Our community newspaper recently ran an article about a Holocaust survivor who had made a visit with his family to a local school, where excerpts from his life story were read to children.  Having had the opportunity to see Elie Wiesel, and to tour the Dachau death camp, I know what power a Survivor has in sharing their story.  It was duly noted that the kids were clearly impacted from the presence and words of this man.  There was also a brief quote from some school official or another, decrying the hideousness of hatred, and espousing the cultural party line about the importance of “practicing tolerance”.

This strikes me as such a horrible statement. 
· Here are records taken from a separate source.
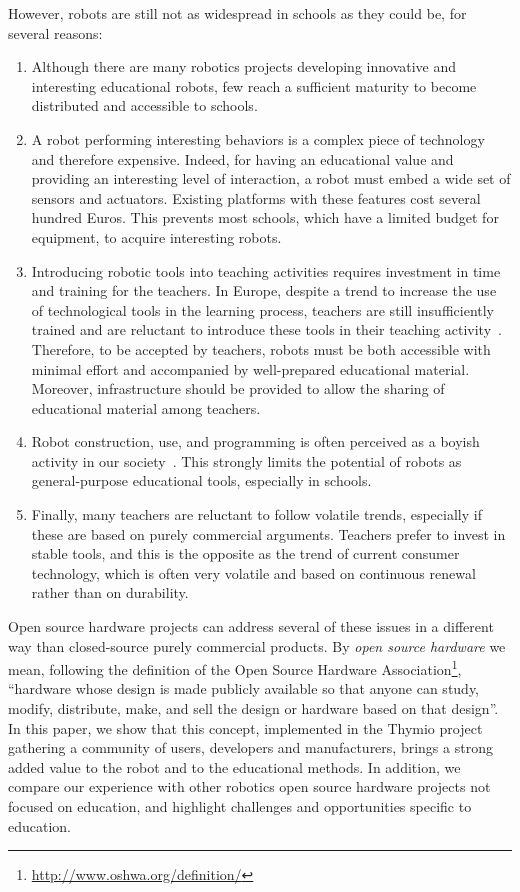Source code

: \documentclass[letterpaper, 10 pt, conference]{ieeeconf}  %
\begin{document}
However, robots are still not as widespread in schools as they could be, for several reasons:
\begin{enumerate}
\item Although there are many robotics projects developing innovative and interesting educational robots, few reach a sufficient maturity to become distributed and accessible to schools. 
\item A robot performing interesting behaviors is a complex piece of technology and therefore expensive. 
Indeed, for having an educational value and providing an interesting level of interaction, a robot must embed a wide set of sensors and actuators.
Existing platforms with these features cost several hundred Euros.
This prevents most schools, which have a limited budget for equipment, to acquire interesting robots.
\item Introducing robotic tools into teaching activities requires investment in time and training for the teachers.
In Europe, despite a trend to increase the use of technological tools in the learning process, teachers are still insufficiently trained and are reluctant to introduce these tools in their teaching activity~\cite{CERI2008}.
Therefore, to be accepted by teachers, robots must be both accessible with minimal effort and accompanied by well-prepared educational material. 
Moreover, infrastructure should be provided to allow the sharing of educational material among teachers.
\item Robot construction, use, and programming is often perceived as a boyish activity in our society~\cite{leonard2009lego,nourbakhsh2009robot}.
This strongly limits the potential of robots as general-purpose educational tools, especially in schools.
\item Finally, many teachers are reluctant to follow volatile trends, especially if these are based on purely commercial arguments.
Teachers prefer to invest in stable tools, and this is the opposite as the trend of current consumer technology, which is often very volatile and based on continuous renewal rather than on durability.
\end{enumerate}

Open source hardware projects can address several of these issues in a different way than closed-source purely commercial products. 
By \textit{open source hardware} we mean, following the definition of the Open Source Hardware Association\footnote{\url{http://www.oshwa.org/definition/}}, ``hardware whose design is made publicly available so that anyone can study, modify, distribute, make, and sell the design or hardware based on that design''.
In this paper, we show that this concept, implemented in the Thymio project gathering a community of users, developers and manufacturers, brings a strong added value to the robot and to the educational methods.
In addition, we compare our experience with other robotics open source hardware projects not focused on education, and highlight challenges and opportunities specific to education.
\end{document}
However, before starting this entry, I went to dictionary.com to look up the definition for tolerance.  I found it interesting that the primary definition for the word has to do with permissiveness towards other views and those who hold them.  This surprised me.  While this certainly is the popular use for the word these days, in my mind, tolerance has to do with permitting or allowing something.  It is a capacity to deal with a situation – or a person – and has always in my mind also implied somewhat of an unpleasantness.  Tolerance is what you practice when you can’t genuinely enjoy or appreciate something.  So it seemed strange that the primary definition has to do with objectiveness and freedom from bigotry.  I wonder if this has always been the traditional, primary definition for the term.  I need to do more research!

Yet a search on the definition of tolerate came up with definitions more along the lines of what I expected.  You tolerate something when you allow it or permit it.  It seems to imply that you don’t *have* to tolerate something or someone, but you choose to.  Further research seems to indicate that tolerance is related to tolerant, as opposed to tolerate.  While dictionary.com is probably not the best source for an exhaustive etymology study, it’s still food for thought.

(In case you’re wondering though, tolerant has the same connotations as tolerate.  While it may be linked in some respect etymologically more to tolerance, definitionally, it has more in common with tolerate.  Frankly, I’ll be shocked and humbled if there is any actual difference in root linguistic source.)

So, until I or someone else proves me incorrect in my definitional assumptions, I’m going to continue to assert that tolerance is not the ideal we should be shooting for as a culture. 

Tolerance is held up as a virtue of the first magnitude now.  It forms consistent thematic backdrops to just about every children’s show I’ve watched in recent years (Sesame Street, etc.).  The words used to explain or define it may differ based on the target age range of the show, but it’s clear that everyone has marching orders that tolerance is what kids need to learn, and learn but good.

But tolerance is such a limiting goal.  Tolerance has more to do with behavior than a way of thinking or feeling.  Tolerance implies nothing beyond an ability to keep our innate attitudes, prejudices, etc. under the surface, out of the way so they don’t impact anyone.  Tolerance seems to me ultimately to be a favor that I extend to other people.  A favor I don’t have to extend, but should.  Tolerance is the result of my self-control and good pleasure, and has nothing to do with the other person. 

What a lousy goal. 

It’s a popular theme that tolerance is one of the many layers of civility that we don to make ourselves feel good, but which is quickly cast aside when times are tough.  Read Heart of Darkness (or watch Apocalypse Now).  Or think back to Hurricane Katrina and New Orleans.  How long did a veneer of tolerance last?  Tolerance is a luxury that we indulge in, and seems definitionally to imply that such a luxury could quickly be cast aside if things got rough.  I dislike tolerance because tolerance is reliable only so long as the person doing the tolerating is in a good mood, feeling charitable, well-fed and provided for.  When those variables are gone, what happens next?

I much prefer the old fashioned Christian notion of “love thy neighbor”.  Of course, we can’t have that sort of religious claptrap in our classrooms these days.  And yet, even as an atheist – perhaps even especially as an atheist! – I’d choose love thy neighbor over tolerate thy neighbor every day of the week. 

Loving my neighbor requires a change in me.  It indicates that I need to really do some work if I’m going to be able to love that person.  It doesn’t imply that I can keep my specific ideas or preferences or habits intact.  Not if I really want to love that other person.  Loving my neighbor has nothing to do with me.  It’s not a luxury, but a part of who I am.  It means that I can’t just stand back and aloof, permitting the other person to continue existing, but I need to enter into relationship with that person, to seek to know and understand  them so that I can know best how to love them.  You can’t love someone you don’t know and don’t understand.  You might idolize them or lust after them or admire them – but you can’t really love them.

So I’m all for scrapping the whole tolerance agenda.  It gives me the willies.  If you want people to really work, really change, really make an impact on the world, teach them to love.  Teach them to love everyone, even those who are hard to love.  Teach them the distinction between loving someone and accepting everything that person does or says as valid and legitimate and good.  While you’re at it, I’d be all for teaching them the example of love we see in God the Father, and in Jesus the Christ.  But I know that will never fly in public schools.  So leave that off if you must.  But please, preach love, not tolerance.